New Regulation Around High Frequency Trading
High frequency trading can be a hugely profitable activity for the firms who are set up to do it. But in order to make those profits, firms have to trade incredibly high volume, because the profit margin on a per transaction basis is very low, in the region of a tenth of a cent per share.
It is for this reason that the high frequency trading firms on Wall Street are now worried about the latest proposals being put forward in US Congress for a new securities transaction tax. The tax rate proposed by Rep. Peter DeFazio (D-OR) is seven and a half cents per share, or 75 times their current profit margin!
This bill is gaining significant support. A similar bill has been put forward in the Senate by Sen Tom Harkin (D-IA). if passed, will force Wall Street to completely re-think its strategy around high frequency trading. Which is not necessarily a bad thing, but it will cause a sea change in the financial markets. Whether it will benefit the wider population of investors remains to be seen.
So far (late February 2009), 28 congressmen have signed on to support the DeFazio bill. Sen Harkin’s bill is also starting to pick up support.
If these bills are passed, in order for them to work, they will need to be highly detailed and well structured. It seems to be generally agreed amongst both supporters and detractors of these bills that they could result in a massive reduction in the volume of stock traded on US exchanges. Because high frequency trading firms account for around 70% of the volume on US equities exchanges, taking that volume out of the equation will result in a dramatic fall in volumes.

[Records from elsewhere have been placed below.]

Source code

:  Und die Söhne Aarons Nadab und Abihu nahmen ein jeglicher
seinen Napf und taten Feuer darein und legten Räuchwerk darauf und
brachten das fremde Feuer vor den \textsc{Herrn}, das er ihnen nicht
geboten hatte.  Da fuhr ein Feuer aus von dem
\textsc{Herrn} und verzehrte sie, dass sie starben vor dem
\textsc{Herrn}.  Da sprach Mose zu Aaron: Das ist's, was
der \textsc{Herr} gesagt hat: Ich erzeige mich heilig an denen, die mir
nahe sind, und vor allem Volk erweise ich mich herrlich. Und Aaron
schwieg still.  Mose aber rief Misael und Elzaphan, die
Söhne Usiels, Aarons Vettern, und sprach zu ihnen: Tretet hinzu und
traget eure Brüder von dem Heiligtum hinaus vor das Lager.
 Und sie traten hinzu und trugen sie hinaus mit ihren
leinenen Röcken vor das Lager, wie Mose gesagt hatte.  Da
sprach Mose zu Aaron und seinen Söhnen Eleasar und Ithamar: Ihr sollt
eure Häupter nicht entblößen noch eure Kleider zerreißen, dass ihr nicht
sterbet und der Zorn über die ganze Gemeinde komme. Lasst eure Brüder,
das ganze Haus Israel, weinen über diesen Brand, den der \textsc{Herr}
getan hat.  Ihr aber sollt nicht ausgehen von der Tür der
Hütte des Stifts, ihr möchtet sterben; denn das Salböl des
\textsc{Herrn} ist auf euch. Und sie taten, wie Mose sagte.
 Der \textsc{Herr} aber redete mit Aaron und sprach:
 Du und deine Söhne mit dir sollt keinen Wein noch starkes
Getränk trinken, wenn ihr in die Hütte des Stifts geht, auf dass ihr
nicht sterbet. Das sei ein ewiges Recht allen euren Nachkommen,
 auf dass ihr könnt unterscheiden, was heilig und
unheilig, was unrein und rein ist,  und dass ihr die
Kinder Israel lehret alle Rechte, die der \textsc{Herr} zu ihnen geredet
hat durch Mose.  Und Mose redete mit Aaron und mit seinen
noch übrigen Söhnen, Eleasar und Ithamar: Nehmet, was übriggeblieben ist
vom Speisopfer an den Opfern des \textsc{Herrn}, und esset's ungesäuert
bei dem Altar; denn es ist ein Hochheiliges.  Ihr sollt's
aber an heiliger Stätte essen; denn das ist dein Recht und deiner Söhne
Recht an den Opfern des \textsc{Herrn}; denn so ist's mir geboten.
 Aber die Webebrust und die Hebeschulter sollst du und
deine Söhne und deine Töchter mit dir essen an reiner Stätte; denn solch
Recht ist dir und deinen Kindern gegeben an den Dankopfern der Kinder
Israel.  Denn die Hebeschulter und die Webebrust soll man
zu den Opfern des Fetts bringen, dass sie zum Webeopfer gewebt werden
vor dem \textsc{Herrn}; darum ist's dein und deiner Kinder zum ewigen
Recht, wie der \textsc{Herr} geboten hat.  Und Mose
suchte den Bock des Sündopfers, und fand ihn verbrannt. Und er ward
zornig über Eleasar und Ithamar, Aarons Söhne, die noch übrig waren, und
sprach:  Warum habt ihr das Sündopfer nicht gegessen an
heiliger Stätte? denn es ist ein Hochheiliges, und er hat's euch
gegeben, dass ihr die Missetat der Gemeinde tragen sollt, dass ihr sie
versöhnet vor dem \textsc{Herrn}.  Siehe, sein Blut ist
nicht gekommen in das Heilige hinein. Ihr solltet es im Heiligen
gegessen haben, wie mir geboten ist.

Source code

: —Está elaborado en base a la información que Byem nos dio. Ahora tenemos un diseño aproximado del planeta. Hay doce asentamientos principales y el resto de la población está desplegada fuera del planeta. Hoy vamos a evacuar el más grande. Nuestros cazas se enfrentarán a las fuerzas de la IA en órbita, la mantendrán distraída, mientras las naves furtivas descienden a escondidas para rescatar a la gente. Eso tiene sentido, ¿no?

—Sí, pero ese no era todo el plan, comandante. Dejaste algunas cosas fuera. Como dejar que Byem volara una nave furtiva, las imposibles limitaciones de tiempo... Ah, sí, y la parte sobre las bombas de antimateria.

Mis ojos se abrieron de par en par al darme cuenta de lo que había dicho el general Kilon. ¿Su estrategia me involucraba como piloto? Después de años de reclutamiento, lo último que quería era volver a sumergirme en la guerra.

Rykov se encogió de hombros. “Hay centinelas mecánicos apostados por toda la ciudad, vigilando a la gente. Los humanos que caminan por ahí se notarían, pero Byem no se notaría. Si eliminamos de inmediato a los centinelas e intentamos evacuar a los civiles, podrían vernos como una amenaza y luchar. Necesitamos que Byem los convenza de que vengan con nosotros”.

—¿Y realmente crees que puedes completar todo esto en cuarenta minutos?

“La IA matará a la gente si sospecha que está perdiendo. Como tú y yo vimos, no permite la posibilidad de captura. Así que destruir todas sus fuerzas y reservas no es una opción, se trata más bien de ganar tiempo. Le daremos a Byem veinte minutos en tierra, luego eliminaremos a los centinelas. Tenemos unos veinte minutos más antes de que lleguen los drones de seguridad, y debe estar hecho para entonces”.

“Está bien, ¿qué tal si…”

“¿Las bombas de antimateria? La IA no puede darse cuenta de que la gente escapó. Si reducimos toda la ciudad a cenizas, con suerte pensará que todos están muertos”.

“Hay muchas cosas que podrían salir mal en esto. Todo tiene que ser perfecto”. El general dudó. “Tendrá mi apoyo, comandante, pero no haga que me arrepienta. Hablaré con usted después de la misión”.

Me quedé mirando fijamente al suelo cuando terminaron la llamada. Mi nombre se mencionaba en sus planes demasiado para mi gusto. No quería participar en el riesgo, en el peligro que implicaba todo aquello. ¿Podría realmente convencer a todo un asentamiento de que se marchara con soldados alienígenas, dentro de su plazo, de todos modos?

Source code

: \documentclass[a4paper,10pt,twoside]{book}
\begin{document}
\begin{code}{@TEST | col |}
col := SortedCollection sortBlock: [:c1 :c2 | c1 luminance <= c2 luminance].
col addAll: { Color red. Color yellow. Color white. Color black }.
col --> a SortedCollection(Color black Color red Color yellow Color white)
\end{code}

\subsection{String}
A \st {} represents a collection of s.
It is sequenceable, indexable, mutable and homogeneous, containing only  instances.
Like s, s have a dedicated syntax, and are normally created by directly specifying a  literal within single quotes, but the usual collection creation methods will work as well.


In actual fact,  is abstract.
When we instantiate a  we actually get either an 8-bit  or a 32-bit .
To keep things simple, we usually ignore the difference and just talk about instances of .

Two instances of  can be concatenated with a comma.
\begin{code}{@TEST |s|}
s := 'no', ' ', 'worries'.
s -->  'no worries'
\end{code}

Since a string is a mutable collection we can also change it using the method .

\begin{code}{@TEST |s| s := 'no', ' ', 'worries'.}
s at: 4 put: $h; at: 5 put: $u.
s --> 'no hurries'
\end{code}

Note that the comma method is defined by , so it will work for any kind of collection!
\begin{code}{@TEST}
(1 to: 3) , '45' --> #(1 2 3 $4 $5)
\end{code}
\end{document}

Will this benefit investors or the US economy in general? That of course is the big question. There is nothing to stop the big Wall Street firms setting up shop on other markets in other countries, so some argue that there is a danger that the bill will end up being detrimental to the US economy but nothing more than an inconvenience to the high frequency trading firms themselves.
Because less volume equals less liquidity. And less liquidity equals wider bid/ask spreads, which ends up hurting all investors. So it’s worth keeping an eye on these bills. The devil, as always, will be in the details.